▶ Exercise:
Lines from the records below that contain the word "length" are to be copied out.

▶ Dataset:
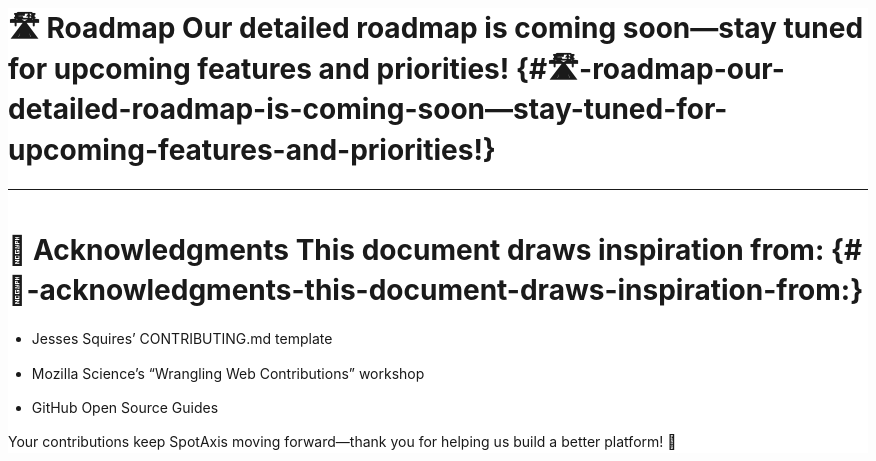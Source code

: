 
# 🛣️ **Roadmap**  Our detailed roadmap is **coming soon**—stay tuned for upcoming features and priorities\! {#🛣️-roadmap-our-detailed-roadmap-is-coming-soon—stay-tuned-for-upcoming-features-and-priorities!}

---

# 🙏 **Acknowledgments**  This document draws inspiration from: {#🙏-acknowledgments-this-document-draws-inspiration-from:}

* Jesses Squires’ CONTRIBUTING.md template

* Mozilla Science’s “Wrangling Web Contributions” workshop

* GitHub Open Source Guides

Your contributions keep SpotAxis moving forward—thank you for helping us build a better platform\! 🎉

==

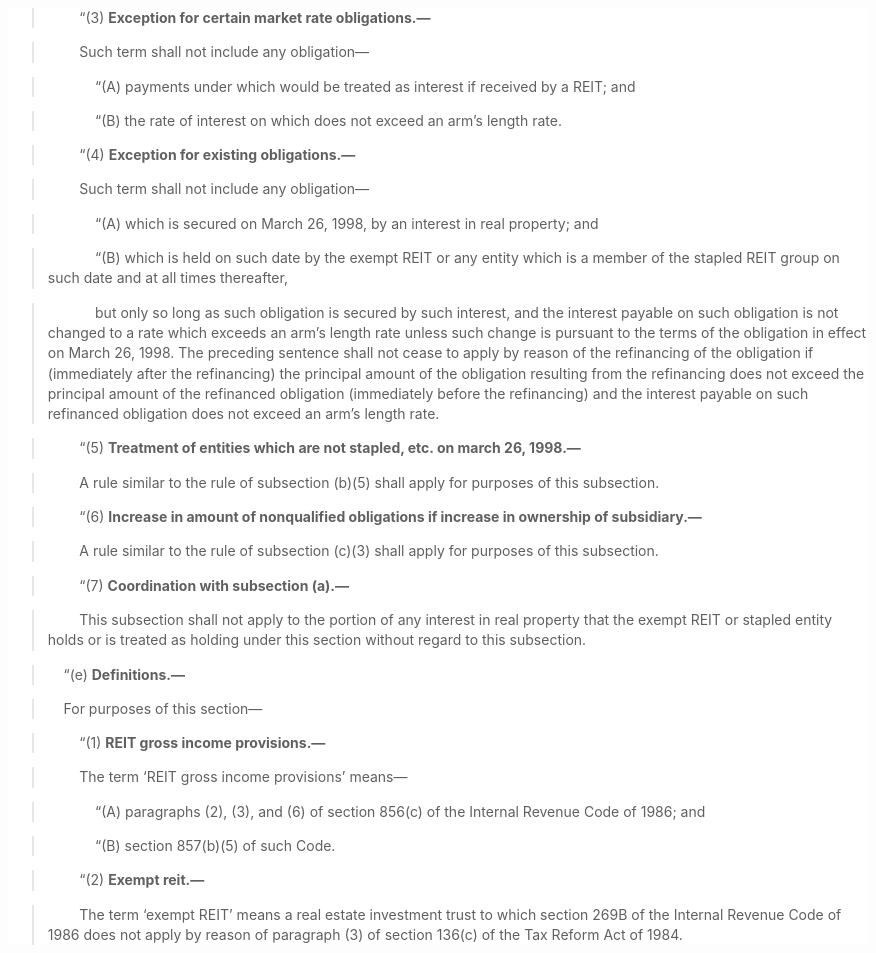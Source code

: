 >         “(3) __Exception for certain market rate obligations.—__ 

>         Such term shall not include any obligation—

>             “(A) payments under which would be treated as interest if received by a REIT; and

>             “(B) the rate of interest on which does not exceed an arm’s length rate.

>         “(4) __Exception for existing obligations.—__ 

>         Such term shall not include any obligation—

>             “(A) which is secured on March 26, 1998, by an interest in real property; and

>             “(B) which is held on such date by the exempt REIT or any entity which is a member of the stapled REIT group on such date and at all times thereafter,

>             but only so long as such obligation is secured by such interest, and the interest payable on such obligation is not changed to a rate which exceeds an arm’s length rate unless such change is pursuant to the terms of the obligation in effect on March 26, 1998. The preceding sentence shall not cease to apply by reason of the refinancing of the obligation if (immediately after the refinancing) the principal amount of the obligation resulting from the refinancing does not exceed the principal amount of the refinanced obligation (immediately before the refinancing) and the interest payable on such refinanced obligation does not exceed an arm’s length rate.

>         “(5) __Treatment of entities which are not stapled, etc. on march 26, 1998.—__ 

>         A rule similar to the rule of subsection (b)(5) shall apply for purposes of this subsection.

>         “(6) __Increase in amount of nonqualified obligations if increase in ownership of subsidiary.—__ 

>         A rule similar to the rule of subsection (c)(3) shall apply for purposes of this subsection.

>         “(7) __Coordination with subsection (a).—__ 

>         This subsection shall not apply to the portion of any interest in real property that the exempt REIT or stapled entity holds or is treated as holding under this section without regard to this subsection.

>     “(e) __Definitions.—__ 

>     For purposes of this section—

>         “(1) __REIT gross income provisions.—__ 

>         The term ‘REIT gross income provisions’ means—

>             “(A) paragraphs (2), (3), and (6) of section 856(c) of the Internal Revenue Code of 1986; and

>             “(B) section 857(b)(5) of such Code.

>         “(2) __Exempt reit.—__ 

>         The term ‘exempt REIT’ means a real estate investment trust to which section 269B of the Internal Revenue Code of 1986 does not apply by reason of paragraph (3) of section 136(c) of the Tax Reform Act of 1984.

---

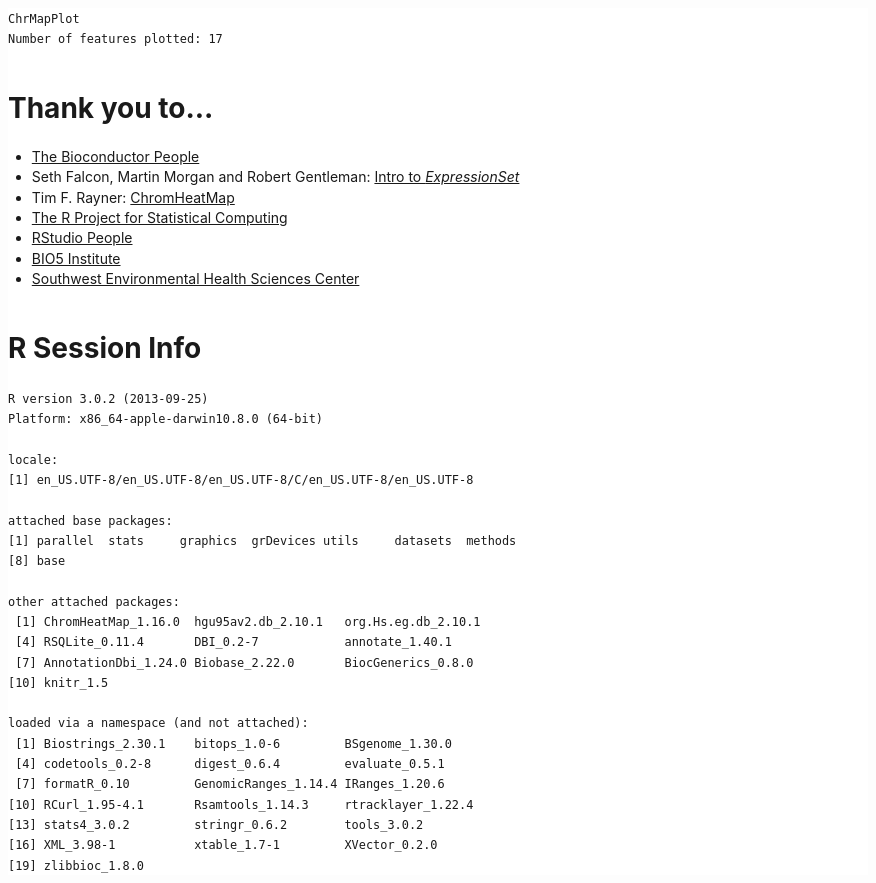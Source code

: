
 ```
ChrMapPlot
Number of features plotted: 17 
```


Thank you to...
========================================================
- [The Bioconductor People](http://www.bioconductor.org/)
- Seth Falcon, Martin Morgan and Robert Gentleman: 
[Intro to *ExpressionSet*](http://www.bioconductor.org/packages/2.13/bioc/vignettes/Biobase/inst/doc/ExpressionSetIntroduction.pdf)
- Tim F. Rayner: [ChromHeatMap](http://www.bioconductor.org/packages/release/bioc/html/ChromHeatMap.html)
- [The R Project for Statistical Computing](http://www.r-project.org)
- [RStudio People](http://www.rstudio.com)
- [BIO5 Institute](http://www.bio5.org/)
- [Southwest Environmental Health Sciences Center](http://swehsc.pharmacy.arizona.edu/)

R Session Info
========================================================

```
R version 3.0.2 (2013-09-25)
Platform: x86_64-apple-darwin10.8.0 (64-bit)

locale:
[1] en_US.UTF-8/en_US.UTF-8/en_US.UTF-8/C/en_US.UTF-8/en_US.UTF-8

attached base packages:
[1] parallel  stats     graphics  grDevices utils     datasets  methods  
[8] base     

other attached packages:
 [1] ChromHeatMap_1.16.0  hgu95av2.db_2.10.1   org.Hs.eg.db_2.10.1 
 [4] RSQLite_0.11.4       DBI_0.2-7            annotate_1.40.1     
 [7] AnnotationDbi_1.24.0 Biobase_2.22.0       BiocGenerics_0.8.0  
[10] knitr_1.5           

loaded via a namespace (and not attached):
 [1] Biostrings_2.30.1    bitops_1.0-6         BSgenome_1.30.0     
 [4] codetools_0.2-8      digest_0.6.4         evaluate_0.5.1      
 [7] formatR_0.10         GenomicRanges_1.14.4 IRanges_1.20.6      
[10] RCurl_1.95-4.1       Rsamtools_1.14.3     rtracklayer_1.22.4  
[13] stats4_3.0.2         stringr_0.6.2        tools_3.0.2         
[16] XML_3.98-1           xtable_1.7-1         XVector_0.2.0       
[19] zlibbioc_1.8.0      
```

▶ Response:
>             “(B) the rate of interest on which does not exceed an arm’s length rate.
>             but only so long as such obligation is secured by such interest, and the interest payable on such obligation is not changed to a rate which exceeds an arm’s length rate unless such change is pursuant to the terms of the obligation in effect on March 26, 1998. The preceding sentence shall not cease to apply by reason of the refinancing of the obligation if (immediately after the refinancing) the principal amount of the obligation resulting from the refinancing does not exceed the principal amount of the refinanced obligation (immediately before the refinancing) and the interest payable on such refinanced obligation does not exceed an arm’s length rate.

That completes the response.